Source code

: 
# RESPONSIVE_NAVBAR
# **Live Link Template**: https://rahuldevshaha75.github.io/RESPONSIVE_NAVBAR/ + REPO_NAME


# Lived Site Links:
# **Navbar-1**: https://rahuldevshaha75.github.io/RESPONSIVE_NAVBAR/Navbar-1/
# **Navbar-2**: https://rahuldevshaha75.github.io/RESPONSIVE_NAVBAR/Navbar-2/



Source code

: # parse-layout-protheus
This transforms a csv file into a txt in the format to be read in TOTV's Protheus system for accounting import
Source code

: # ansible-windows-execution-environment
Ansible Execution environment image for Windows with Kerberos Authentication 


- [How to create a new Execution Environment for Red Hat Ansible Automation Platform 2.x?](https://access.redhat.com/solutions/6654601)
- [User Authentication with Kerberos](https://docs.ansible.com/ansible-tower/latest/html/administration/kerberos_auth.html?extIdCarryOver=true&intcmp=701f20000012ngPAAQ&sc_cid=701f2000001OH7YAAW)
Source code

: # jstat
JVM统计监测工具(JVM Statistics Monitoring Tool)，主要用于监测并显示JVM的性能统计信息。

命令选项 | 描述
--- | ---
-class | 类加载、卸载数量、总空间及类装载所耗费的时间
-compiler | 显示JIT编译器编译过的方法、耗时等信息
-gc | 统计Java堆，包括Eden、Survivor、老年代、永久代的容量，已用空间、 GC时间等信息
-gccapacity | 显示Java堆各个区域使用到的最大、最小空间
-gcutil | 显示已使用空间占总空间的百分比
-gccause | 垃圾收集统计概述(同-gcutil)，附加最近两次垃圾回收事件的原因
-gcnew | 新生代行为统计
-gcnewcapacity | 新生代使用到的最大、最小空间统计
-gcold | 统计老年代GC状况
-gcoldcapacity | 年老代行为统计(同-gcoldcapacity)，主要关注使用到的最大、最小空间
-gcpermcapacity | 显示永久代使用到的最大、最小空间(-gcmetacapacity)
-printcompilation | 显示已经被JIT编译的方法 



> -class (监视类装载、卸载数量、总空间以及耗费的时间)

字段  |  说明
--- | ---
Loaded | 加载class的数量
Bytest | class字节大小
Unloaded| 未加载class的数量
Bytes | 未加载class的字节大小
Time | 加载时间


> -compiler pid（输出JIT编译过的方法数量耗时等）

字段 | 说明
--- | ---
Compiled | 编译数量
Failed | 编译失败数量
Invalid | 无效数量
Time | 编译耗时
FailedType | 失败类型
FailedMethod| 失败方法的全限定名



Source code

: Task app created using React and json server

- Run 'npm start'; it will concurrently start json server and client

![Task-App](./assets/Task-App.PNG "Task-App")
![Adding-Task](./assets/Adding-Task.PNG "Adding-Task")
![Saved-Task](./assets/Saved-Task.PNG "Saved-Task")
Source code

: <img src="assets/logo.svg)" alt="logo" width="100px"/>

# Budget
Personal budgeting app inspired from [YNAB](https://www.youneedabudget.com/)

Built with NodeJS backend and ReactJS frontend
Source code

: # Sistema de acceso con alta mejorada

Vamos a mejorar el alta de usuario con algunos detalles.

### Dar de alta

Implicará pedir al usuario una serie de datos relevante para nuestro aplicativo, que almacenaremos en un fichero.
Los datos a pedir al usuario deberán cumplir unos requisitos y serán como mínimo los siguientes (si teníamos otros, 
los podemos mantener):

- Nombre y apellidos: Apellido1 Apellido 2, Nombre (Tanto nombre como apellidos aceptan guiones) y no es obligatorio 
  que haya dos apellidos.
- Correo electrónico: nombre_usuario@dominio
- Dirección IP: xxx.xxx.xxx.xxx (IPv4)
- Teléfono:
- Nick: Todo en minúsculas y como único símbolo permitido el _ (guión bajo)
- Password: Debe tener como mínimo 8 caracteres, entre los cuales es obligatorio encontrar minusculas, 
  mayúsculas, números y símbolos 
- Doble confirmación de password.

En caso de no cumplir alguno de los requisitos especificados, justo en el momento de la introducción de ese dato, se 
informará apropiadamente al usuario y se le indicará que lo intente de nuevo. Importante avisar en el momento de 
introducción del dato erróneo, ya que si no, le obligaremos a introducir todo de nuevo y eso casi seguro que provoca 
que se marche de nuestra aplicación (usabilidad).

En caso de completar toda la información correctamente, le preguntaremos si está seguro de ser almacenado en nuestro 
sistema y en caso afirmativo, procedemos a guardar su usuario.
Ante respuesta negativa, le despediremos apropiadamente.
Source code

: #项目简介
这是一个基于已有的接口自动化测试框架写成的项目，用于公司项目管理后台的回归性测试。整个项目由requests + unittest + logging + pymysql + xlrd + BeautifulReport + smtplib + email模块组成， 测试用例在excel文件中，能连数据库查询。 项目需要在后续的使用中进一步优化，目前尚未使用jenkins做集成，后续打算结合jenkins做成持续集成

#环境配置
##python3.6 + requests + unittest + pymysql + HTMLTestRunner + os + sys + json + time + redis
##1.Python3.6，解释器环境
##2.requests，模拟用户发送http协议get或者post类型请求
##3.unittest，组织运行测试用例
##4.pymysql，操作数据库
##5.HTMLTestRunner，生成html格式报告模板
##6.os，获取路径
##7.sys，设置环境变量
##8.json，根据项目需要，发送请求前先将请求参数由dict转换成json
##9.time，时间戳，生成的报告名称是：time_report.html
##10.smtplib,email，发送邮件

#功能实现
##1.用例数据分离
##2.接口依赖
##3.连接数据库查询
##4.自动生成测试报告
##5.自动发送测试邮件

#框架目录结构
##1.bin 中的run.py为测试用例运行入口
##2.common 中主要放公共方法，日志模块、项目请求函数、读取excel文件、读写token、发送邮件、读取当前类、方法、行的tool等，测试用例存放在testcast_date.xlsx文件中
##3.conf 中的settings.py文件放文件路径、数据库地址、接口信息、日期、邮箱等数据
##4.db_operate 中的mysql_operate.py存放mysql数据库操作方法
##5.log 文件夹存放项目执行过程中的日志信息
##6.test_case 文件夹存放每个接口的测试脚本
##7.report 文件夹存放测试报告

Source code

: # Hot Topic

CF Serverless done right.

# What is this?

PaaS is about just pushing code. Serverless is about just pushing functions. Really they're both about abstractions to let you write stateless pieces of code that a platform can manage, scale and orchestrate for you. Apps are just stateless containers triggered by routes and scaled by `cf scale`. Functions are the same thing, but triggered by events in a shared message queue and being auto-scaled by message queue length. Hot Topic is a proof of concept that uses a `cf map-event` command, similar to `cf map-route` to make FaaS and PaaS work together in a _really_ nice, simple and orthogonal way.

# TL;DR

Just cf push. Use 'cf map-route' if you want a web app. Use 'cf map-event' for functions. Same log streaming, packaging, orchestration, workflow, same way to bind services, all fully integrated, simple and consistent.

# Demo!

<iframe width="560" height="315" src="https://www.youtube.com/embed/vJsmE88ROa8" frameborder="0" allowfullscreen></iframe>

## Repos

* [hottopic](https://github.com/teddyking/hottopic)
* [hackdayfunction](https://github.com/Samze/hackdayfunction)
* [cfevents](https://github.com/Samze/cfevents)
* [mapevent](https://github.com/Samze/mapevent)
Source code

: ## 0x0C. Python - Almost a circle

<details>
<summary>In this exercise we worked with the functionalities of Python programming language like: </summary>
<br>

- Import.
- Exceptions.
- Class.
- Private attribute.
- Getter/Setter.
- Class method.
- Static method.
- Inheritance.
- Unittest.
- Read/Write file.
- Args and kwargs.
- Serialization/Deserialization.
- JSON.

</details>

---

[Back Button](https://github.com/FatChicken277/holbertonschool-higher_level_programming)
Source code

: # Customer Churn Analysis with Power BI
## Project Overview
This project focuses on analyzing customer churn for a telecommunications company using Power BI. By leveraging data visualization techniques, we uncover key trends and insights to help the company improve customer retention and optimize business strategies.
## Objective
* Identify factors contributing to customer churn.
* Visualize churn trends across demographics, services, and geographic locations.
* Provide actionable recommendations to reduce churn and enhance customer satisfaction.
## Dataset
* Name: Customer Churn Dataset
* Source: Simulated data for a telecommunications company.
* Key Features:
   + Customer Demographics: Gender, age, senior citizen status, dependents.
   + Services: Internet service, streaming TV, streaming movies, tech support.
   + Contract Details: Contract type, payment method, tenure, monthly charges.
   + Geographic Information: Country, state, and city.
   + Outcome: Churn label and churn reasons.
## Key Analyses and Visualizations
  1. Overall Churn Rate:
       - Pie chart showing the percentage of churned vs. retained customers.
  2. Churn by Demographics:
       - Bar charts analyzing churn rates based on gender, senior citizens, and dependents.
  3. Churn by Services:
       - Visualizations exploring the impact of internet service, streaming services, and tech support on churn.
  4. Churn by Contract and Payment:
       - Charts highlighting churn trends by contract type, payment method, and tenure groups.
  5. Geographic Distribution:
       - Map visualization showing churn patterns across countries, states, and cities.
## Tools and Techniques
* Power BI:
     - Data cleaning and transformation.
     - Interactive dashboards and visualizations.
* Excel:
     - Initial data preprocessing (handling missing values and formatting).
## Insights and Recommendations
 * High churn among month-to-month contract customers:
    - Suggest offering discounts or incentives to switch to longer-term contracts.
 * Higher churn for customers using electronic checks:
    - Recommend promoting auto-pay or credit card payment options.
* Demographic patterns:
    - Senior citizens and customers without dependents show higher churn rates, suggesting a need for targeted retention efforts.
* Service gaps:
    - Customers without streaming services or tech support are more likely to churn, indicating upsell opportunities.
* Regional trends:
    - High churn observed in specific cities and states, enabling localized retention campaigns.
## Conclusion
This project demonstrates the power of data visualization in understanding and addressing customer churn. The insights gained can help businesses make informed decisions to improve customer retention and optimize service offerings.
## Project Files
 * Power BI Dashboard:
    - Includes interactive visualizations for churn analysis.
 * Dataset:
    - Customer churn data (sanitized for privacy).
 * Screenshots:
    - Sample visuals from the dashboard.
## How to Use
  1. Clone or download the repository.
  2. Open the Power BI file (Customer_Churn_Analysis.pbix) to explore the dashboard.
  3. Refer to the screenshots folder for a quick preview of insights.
┄┄┄┄┄┄┄┄┄┄
● **WHAT YOU NEED TO DO**: Return word for word the lines above from the line with "##3.unittest，组织运行测试用例" to the line with "##1.bin 中的run.py为测试用例运行入口", including both and leaving out all others.

● **RESULT FOR THIS TASK**:
##3.unittest，组织运行测试用例
##4.pymysql，操作数据库
##5.HTMLTestRunner，生成html格式报告模板
##6.os，获取路径
##7.sys，设置环境变量
##8.json，根据项目需要，发送请求前先将请求参数由dict转换成json
##9.time，时间戳，生成的报告名称是：time_report.html
##10.smtplib,email，发送邮件

#功能实现
##1.用例数据分离
##2.接口依赖
##3.连接数据库查询
##4.自动生成测试报告
##5.自动发送测试邮件

#框架目录结构
##1.bin 中的run.py为测试用例运行入口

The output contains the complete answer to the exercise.